University of Wisconsin-Madisson
Sobre o palestrante
George Willis Huber is the Richard Antoine Professor of Chemical Engineering at University of Wisconsin-Madison. His research focus is the design of disruptive technologies for the conversion of biomass, waste plastics and other waste resources into renewable fuels and chemicals. He has won several awards including the AICHE Colburn award and the top 100 people in Bioenergy by Biofuels Digest. He has been named a “highly-cited researcher” in the area of Chemistry an award given to the top 1% most cited chemists. He has published over 200 papers, more than 20 patent applications, and received over 40,000 citations. He is co-founder of Anellotech (www.anellotech.com) and Pyran (www.pyranco.com). He is the director of the $12.5 million Center on Chemical Upcycling of Waste Plastics (CUWP) which was funded in 2021. Professor Huber has received visiting professorships from the Chinese Academy of Sciences in 2015 (at Dalian Institute of Chemical Physics), from the Royal Netherlands Academy of Arts and Sciences in 2019-20 and the ExxonMobil Visiting Chair Professor at National University of Singapore in 2019. George did a post-doctoral stay with Avelino Corma at the Technical Chemical Institute at the Polytechnical University of Valencia, Spain (UPV-CSIC). He obtained his Ph.D. in Chemical Engineering from University of Wisconsin-Madison (2005). He obtained his B.S. (1999) and M.S.(2000) degrees in Chemical Engineering from Brigham Young University.
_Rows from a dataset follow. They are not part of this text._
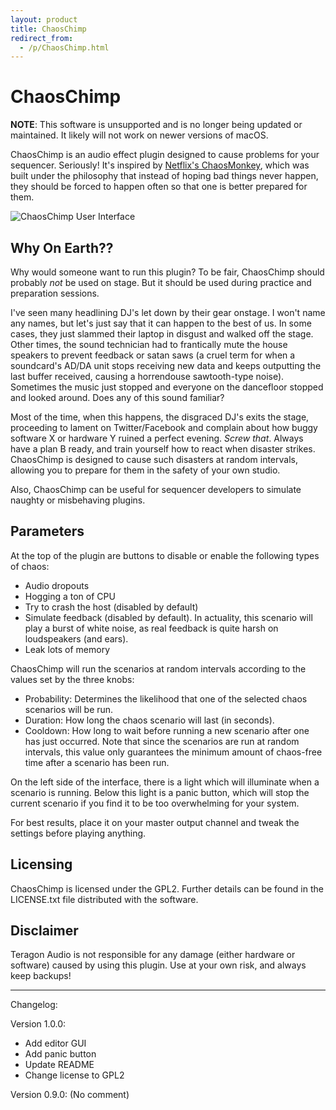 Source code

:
```yaml
---
layout: product
title: ChaosChimp
redirect_from:
  - /p/ChaosChimp.html
---
```


ChaosChimp
==========

**NOTE**: This software is unsupported and is no longer being updated or
maintained. It likely will not work on newer versions of macOS.

ChaosChimp is an audio effect plugin designed to cause problems for your
sequencer. Seriously! It's inspired by [Netflix's ChaosMonkey][1], which was
built under the philosophy that instead of hoping bad things never happen,
they should be forced to happen often so that one is better prepared for them.

![ChaosChimp User Interface](http://static.teragonaudio.com/website/ta_chaoschimp.png)


Why On Earth??
--------------

Why would someone want to run this plugin? To be fair, ChaosChimp should
probably *not* be used on stage. But it should be used during practice and
preparation sessions.

I've seen many headlining DJ's let down by their gear onstage. I won't name
any names, but let's just say that it can happen to the best of us. In some
cases, they just slammed their laptop in disgust and walked off the stage.
Other times, the sound technician had to frantically mute the house speakers
to prevent feedback or satan saws (a cruel term for when a soundcard's AD/DA
unit stops receiving new data and keeps outputting the last buffer received,
causing a horrendouse sawtooth-type noise). Sometimes the music just stopped
and everyone on the dancefloor stopped and looked around. Does any of this
sound familiar?

Most of the time, when this happens, the disgraced DJ's exits the stage,
proceeding to lament on Twitter/Facebook and complain about how buggy software
X or hardware Y ruined a perfect evening. *Screw that*. Always have a plan B
ready, and train yourself how to react when disaster strikes. ChaosChimp is
designed to cause such disasters at random intervals, allowing you to prepare
for them in the safety of your own studio.

Also, ChaosChimp can be useful for sequencer developers to simulate naughty or
misbehaving plugins.


Parameters
----------

At the top of the plugin are buttons to disable or enable the following types
of chaos:

* Audio dropouts
* Hogging a ton of CPU
* Try to crash the host (disabled by default)
* Simulate feedback (disabled by default). In actuality, this scenario will
  play a burst of white noise, as real feedback is quite harsh on
  loudspeakers (and ears).
* Leak lots of memory

ChaosChimp will run the scenarios at random intervals according to the values
set by the three knobs:

* Probability: Determines the likelihood that one of the selected chaos
  scenarios will be run.
* Duration: How long the chaos scenario will last (in seconds).
* Cooldown: How long to wait before running a new scenario after one has just
  occurred. Note that since the scenarios are run at random intervals, this
  value only guarantees the minimum amount of chaos-free time after a scenario
  has been run.

On the left side of the interface, there is a light which will illuminate when
a scenario is running. Below this light is a panic button, which will stop the
current scenario if you find it to be too overwhelming for your system.

For best results, place it on your master output channel and tweak the
settings before playing anything.


Licensing
---------

ChaosChimp is licensed under the GPL2. Further details can be found in the
LICENSE.txt file distributed with the software.


Disclaimer
----------

Teragon Audio is not responsible for any damage (either hardware or software)
caused by using this plugin. Use at your own risk, and always keep backups!





- - -

Changelog:

Version 1.0.0:
- Add editor GUI
- Add panic button
- Update README
- Change license to GPL2

Version 0.9.0:
(No comment)


[1]: http://techblog.netflix.com/2010/12/5-lessons-weve-learned-using-aws.html
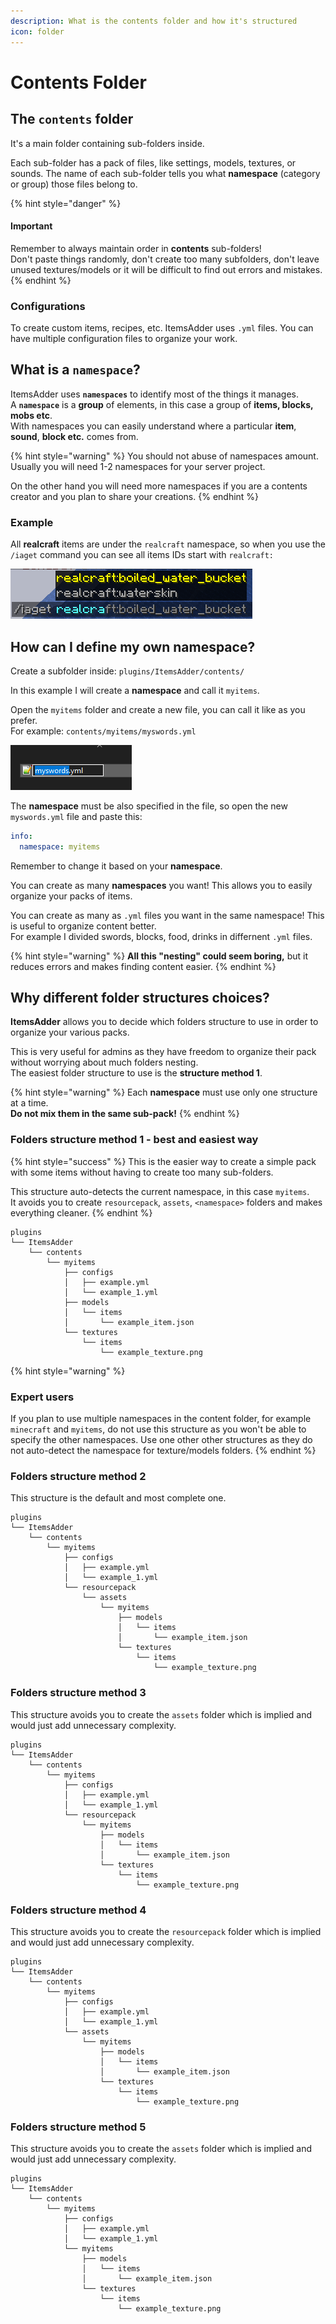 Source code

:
 ```yaml
---
description: What is the contents folder and how it's structured
icon: folder
---
```


# Contents Folder

## The `contents` folder

It's a main folder containing sub-folders inside.

Each sub-folder has a pack of files, like settings, models, textures, or sounds. The name of each sub-folder tells you what **namespace** (category or group) those files belong to.

{% hint style="danger" %}
#### **Important**

Remember to always maintain order in **contents** sub-folders!\
Don't paste things randomly, don't create too many subfolders, don't leave unused textures/models or it will be difficult to find out errors and mistakes.
{% endhint %}

### Configurations

To create custom items, recipes, etc. ItemsAdder uses `.yml` files. You can have multiple configuration files to organize your work.

## What is a `namespace`?

ItemsAdder uses **`namespaces`** to identify most of the things it manages.\
A **`namespace`** is a **group** of elements, in this case a group of **items, blocks, mobs etc**.\
With namespaces you can easily understand where a particular **item**, **sound**, **block etc.** comes from.

{% hint style="warning" %}
You should not abuse of namespaces amount. Usually you will need 1-2 namespaces for your server project.

On the other hand you will need more namespaces if you are a contents creator and you plan to share your creations.
{% endhint %}

### Example

All **realcraft** items are under the `realcraft` namespace, so when you use the `/iaget` command you can see all items IDs start with `realcraft:`

![](<../../.gitbook/assets/image (7) (1) (1).png>)

## How can I define my own namespace?

Create a subfolder inside: `plugins/ItemsAdder/contents/`

In this example I will create a **namespace** and call it `myitems`.

Open the `myitems` folder and create a new file, you can call it like as you prefer.\
For example: `contents/myitems/myswords.yml`

![](../../.gitbook/assets/my_swords_yml.png)

The **namespace** must be also specified in the file, so open the new `myswords.yml` file and paste this:

```yaml
info:
  namespace: myitems
```

Remember to change it based on your **namespace**.

You can create as many **namespaces** you want! This allows you to easily organize your packs of items.

You can create as many as `.yml` files you want in the same namespace! This is useful to organize content better.\
For example I divided swords, blocks, food, drinks in differnent `.yml` files.

{% hint style="warning" %}
**All this "nesting" could seem boring,** but it reduces errors and makes finding content easier.
{% endhint %}

## Why different folder structures choices?

**ItemsAdder** allows you to decide which folders structure to use in order to organize your various packs.

This is very useful for admins as they have freedom to organize their pack without worrying about much folders nesting.\
The easiest folder structure to use is the **structure method 1**.

{% hint style="warning" %}
Each **namespace** must use only one structure at a time.\
**Do not mix them in the same sub-pack!**
{% endhint %}

### Folders structure method 1 - best and easiest way

{% hint style="success" %}
This is the easier way to create a simple pack with some items without having to create too many sub-folders.

This structure auto-detects the current namespace, in this case `myitems`.\
It avoids you to create `resourcepack`, `assets`, `<namespace>` folders and makes everything cleaner.
{% endhint %}

```
plugins
└── ItemsAdder
    └── contents
        └── myitems
            ├── configs
            │   ├── example.yml
            │   └── example_1.yml
            ├── models
            │   └── items
            │       └── example_item.json
            └── textures
                └── items
                    └── example_texture.png
```

{% hint style="warning" %}
### Expert users

If you plan to use multiple namespaces in the content folder, for example `minecraft` and `myitems`, do not use this structure as you won't be able to specify the other namespaces. Use one other other structures as they do not auto-detect the namespace for texture/models folders.
{% endhint %}

### Folders structure method 2

This structure is the default and most complete one.

```
plugins
└── ItemsAdder
    └── contents
        └── myitems
            ├── configs
            │   ├── example.yml
            │   └── example_1.yml
            └── resourcepack
                └── assets
                    └── myitems
                        ├── models
                        │   └── items
                        │       └── example_item.json
                        └── textures
                            └── items
                                └── example_texture.png
```

### Folders structure method 3

This structure avoids you to create the `assets` folder which is implied and would just add unnecessary complexity.

```
plugins
└── ItemsAdder
    └── contents
        └── myitems
            ├── configs
            │   ├── example.yml
            │   └── example_1.yml
            └── resourcepack
                └── myitems
                    ├── models
                    │   └── items
                    │       └── example_item.json
                    └── textures
                        └── items
                            └── example_texture.png
```

### Folders structure method 4

This structure avoids you to create the `resourcepack` folder which is implied and would just add unnecessary complexity.

```
plugins
└── ItemsAdder
    └── contents
        └── myitems
            ├── configs
            │   ├── example.yml
            │   └── example_1.yml
            └── assets
                └── myitems
                    ├── models
                    │   └── items
                    │       └── example_item.json
                    └── textures
                        └── items
                            └── example_texture.png
```

### Folders structure method 5

This structure avoids you to create the `assets` folder which is implied and would just add unnecessary complexity.

```
plugins
└── ItemsAdder
    └── contents
        └── myitems
            ├── configs
            │   ├── example.yml
            │   └── example_1.yml
            └── myitems
                ├── models
                │   └── items
                │       └── example_item.json
                └── textures
                    └── items
                        └── example_texture.png
```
Palestra: Production of diesel and jet fuel from ethanol
Resumo da palestra: Ethanol is the most abundantly produced liquid fuel derived from biomass and used as a blendstock for gasoline-powered vehicles. It is projected that in the future demand for gasoline will decrease and demand for C8-22 distillate range-fuels such diesel and jet fuels will increase [1]. As we will show in this presentation, ethanol can be converted to higher linear and α-branched alcohols by C-C coupling reactions (ethanol oligomerization) as well as to high molecular weight esters by C-O coupling reactions with Cu/MgxAlOy (CuHT) catalysts. Alcohols may be converted to ethers via bimolecular dehydration in a subsequent step [2]. In this presentation we will study the effect of BET surface area and Cu loading of the CuHT catalysts with Cu loadings up to 1.5wt% on other catalyst properties (active site counts) and on the product selectivity. We have identified more than 160 number of species in the products including alcohols, esters, aldehydes, ketonces, and olefins. Alcohols range from C4 to C10. Both alcohols and esters follow a Schulz-Flory chain growht model. We show the relationship between the catalyst properties (BET surface area, acid and base site count and Cu loading and synthesis method) and the performance in the reactions. We also show that physical mixtures of CuHT and HT can have similar product selectivity of low loading CuHT catalysts. Finally, we demonstrate that diesel fuel precursor (C4+ alcohols, aldehydes and ketones, C6+ esters and ethers) selectivities over 70% can be obtained at all conversion ranges with all the materials with Cu loadings below 0.6wt%, with the selectivity value and the product molecular weights increasing with conversion%.